PROMPT:
Reproduction of part of the material below, pictures omitted: copy exactly, and only, the lines starting with the one with "#### Parameters" and going on through the one with "usual strong text.".

(GIVEN INFORMATION Opens)

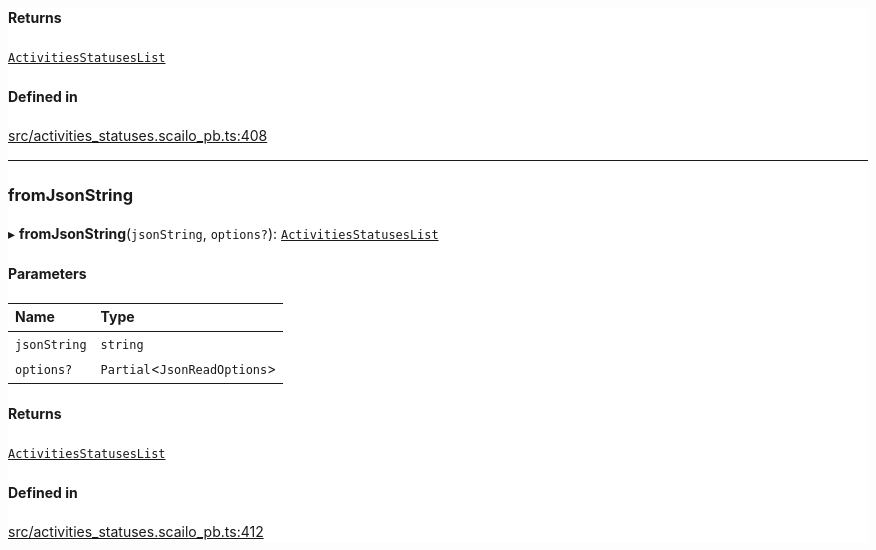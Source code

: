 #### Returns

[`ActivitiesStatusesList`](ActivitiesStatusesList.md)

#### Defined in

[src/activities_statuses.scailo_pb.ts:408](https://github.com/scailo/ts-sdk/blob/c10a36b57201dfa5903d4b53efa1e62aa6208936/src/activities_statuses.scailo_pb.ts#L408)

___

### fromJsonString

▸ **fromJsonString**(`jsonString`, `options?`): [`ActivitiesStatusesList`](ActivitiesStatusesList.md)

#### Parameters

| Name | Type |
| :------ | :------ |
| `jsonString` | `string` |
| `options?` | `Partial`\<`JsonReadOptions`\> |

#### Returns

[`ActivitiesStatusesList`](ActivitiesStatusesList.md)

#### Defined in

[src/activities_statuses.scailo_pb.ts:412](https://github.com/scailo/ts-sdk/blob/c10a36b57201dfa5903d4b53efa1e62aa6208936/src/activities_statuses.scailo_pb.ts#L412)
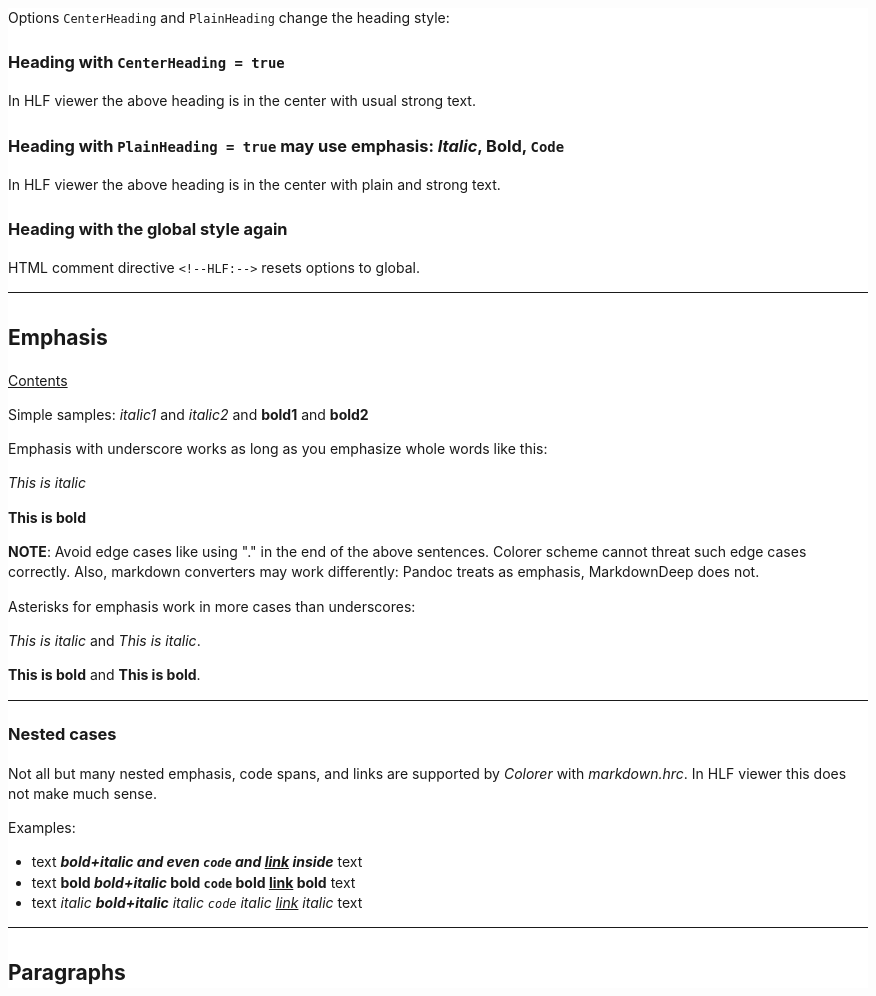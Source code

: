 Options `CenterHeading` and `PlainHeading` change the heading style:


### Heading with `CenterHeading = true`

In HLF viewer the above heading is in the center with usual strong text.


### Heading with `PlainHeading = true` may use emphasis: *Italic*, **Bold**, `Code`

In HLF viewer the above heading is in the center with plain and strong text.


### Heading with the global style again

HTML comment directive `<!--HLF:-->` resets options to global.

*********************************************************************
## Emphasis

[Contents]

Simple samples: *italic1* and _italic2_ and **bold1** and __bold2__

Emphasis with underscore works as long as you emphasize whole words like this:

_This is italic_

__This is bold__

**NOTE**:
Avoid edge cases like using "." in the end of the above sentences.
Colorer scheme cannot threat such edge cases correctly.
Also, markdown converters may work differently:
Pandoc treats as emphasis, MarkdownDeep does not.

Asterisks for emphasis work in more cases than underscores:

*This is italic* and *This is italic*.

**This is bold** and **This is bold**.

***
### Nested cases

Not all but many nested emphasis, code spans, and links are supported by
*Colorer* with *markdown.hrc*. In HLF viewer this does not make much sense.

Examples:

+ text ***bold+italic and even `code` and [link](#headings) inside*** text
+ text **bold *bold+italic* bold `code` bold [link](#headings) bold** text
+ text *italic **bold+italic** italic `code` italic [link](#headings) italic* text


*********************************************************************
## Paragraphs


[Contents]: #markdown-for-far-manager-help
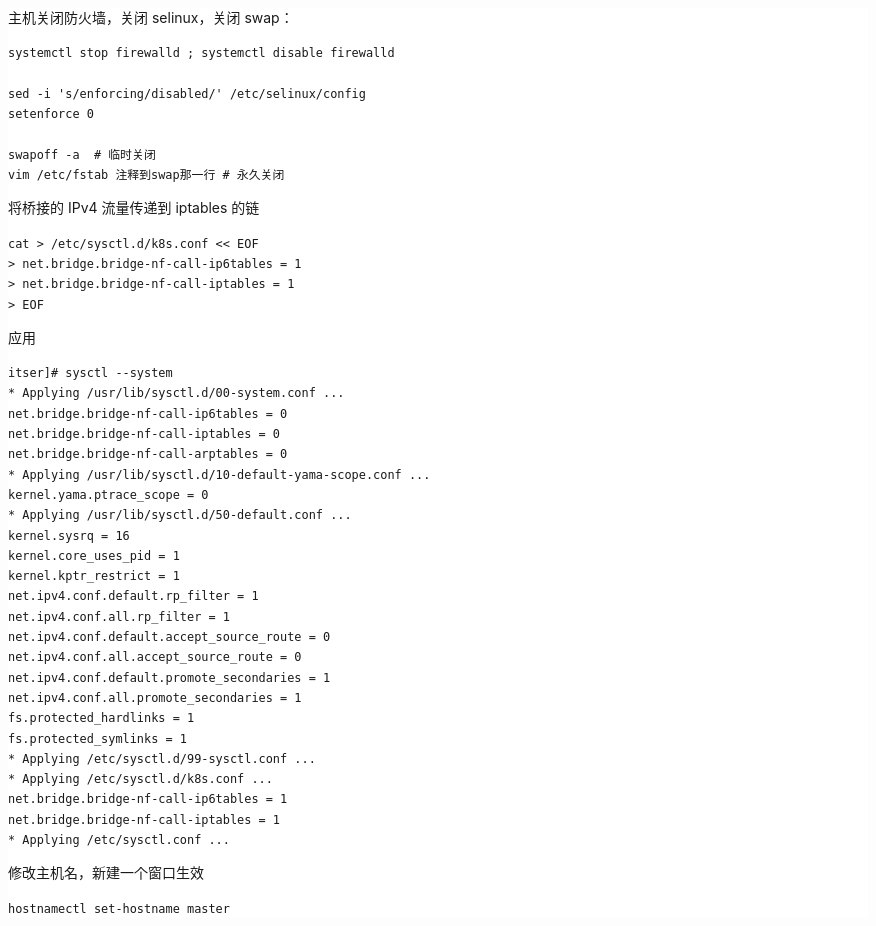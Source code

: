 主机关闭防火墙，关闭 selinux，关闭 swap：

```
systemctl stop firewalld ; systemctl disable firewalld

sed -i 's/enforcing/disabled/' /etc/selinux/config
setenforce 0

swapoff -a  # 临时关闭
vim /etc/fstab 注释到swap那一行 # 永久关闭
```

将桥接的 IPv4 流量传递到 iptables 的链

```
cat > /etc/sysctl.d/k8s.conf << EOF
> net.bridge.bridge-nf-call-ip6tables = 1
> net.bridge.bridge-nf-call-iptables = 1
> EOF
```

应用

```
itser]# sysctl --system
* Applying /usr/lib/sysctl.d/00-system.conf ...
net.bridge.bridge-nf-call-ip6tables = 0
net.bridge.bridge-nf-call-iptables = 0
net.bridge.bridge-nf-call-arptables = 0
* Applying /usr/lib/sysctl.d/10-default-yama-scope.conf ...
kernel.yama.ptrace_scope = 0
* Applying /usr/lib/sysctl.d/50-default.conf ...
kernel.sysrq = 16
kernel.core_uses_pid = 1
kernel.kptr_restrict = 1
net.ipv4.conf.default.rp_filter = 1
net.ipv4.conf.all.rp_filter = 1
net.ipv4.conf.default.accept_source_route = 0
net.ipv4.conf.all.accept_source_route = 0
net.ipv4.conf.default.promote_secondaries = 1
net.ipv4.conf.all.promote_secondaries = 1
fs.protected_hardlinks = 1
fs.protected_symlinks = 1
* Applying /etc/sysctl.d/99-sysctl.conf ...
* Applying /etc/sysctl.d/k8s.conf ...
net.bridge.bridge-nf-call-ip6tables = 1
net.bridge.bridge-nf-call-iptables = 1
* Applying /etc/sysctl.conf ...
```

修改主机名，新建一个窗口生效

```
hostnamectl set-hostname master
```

(GIVEN INFORMATION Closes)
(GIVEN INFORMATION Opens)

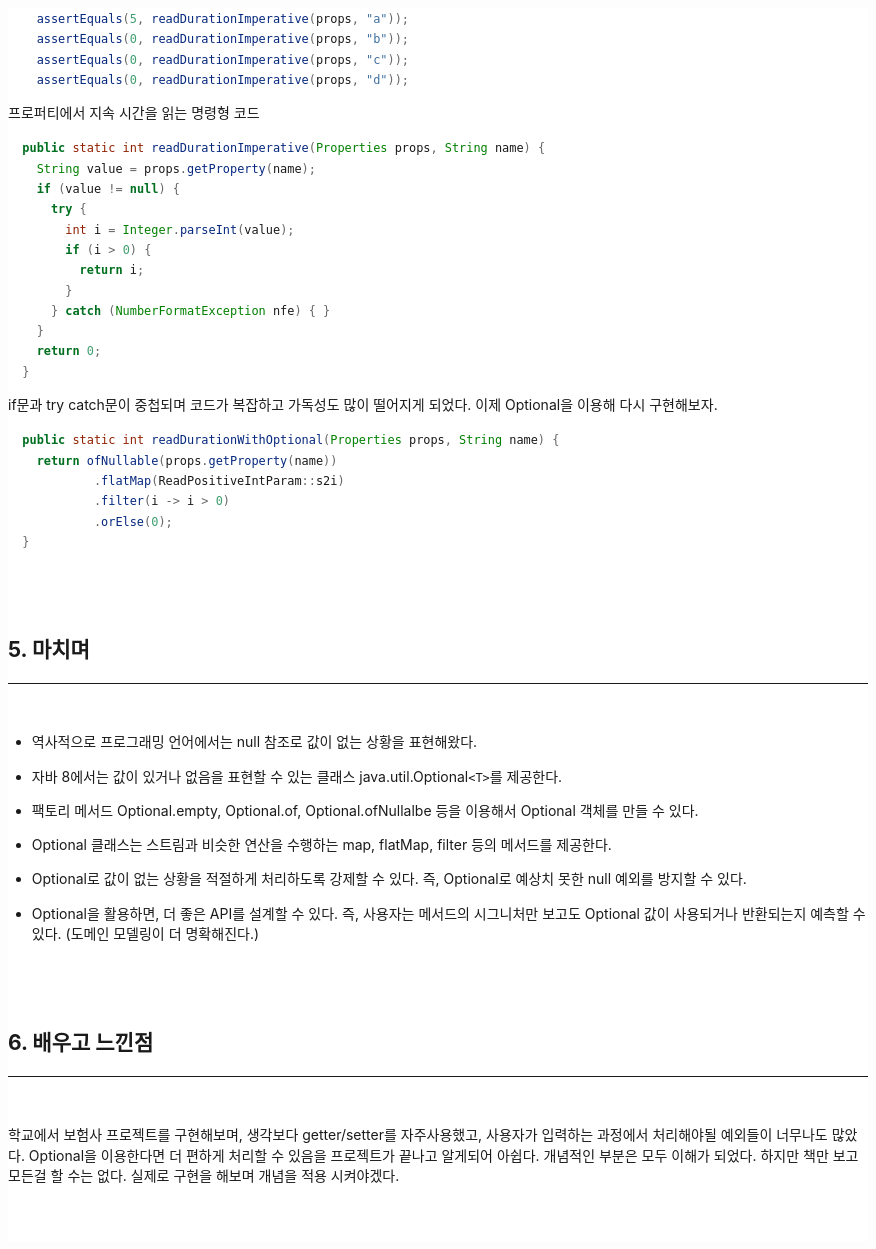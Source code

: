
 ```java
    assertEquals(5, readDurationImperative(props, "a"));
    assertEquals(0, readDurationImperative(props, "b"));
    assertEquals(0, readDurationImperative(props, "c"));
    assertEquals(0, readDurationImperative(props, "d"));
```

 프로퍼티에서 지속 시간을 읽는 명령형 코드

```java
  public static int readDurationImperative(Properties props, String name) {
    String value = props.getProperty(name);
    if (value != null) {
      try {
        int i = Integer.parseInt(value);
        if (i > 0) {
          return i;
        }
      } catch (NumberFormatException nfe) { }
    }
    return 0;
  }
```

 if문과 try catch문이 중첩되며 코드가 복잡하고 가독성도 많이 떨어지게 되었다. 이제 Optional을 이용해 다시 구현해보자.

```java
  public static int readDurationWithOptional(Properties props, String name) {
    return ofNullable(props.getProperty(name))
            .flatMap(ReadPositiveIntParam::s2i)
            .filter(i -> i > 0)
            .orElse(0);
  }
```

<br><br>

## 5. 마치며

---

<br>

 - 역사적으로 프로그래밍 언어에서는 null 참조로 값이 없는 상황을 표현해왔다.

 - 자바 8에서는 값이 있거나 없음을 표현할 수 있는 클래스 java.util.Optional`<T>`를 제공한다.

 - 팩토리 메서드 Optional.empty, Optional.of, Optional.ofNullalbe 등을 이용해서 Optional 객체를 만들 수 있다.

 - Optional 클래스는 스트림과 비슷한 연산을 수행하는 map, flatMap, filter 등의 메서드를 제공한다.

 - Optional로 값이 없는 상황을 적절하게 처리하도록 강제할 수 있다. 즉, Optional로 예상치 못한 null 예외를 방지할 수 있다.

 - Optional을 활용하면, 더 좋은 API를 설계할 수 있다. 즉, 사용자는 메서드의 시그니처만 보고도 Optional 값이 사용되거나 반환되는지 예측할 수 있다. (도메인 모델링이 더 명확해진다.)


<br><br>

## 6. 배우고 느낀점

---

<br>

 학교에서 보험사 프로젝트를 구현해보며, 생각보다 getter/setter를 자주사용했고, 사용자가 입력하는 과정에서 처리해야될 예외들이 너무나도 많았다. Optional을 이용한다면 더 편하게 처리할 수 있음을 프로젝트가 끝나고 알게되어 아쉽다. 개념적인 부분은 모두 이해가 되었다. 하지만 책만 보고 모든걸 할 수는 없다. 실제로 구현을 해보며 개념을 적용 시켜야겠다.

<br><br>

(GIVEN INFORMATION Closes)
(GIVEN INFORMATION Opens)

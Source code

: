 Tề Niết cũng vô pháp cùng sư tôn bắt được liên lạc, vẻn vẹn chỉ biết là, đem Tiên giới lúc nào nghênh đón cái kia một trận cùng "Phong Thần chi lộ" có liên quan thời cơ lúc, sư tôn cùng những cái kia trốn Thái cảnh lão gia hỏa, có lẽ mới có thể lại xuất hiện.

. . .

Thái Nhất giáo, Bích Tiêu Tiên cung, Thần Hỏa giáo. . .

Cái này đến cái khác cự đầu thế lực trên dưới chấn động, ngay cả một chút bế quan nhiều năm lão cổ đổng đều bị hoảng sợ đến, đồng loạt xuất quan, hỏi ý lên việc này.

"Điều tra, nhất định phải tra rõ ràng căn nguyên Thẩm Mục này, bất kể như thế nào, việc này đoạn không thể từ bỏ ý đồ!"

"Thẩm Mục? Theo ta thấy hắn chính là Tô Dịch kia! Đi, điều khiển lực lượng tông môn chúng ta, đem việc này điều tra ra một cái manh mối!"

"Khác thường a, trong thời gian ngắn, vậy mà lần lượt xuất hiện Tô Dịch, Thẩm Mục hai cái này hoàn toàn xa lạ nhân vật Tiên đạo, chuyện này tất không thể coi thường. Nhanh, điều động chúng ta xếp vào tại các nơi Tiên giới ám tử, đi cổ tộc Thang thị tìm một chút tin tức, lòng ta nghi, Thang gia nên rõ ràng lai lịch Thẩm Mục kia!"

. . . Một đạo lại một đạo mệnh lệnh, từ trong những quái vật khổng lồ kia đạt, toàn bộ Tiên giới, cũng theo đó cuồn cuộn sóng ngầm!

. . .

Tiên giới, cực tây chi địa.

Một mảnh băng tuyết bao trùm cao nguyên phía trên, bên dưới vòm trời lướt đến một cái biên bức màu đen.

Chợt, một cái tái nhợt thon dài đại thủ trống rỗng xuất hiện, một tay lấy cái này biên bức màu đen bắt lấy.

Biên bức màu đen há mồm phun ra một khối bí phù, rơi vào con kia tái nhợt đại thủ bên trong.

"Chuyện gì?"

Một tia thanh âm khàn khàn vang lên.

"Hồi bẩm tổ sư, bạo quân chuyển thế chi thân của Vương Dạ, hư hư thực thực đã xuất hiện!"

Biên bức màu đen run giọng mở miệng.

(GIVEN INFORMATION Closes)

TASK RESULT:
#### Parameters

| Name | Type |
| :------ | :------ |
| `jsonString` | `string` |
| `options?` | `Partial`\<`JsonReadOptions`\> |

#### Returns

[`ActivitiesStatusesList`](ActivitiesStatusesList.md)

#### Defined in

[src/activities_statuses.scailo_pb.ts:412](https://github.com/scailo/ts-sdk/blob/c10a36b57201dfa5903d4b53efa1e62aa6208936/src/activities_statuses.scailo_pb.ts#L412)
Source code

: Options `CenterHeading` and `PlainHeading` change the heading style:


### Heading with `CenterHeading = true`

In HLF viewer the above heading is in the center with usual strong text.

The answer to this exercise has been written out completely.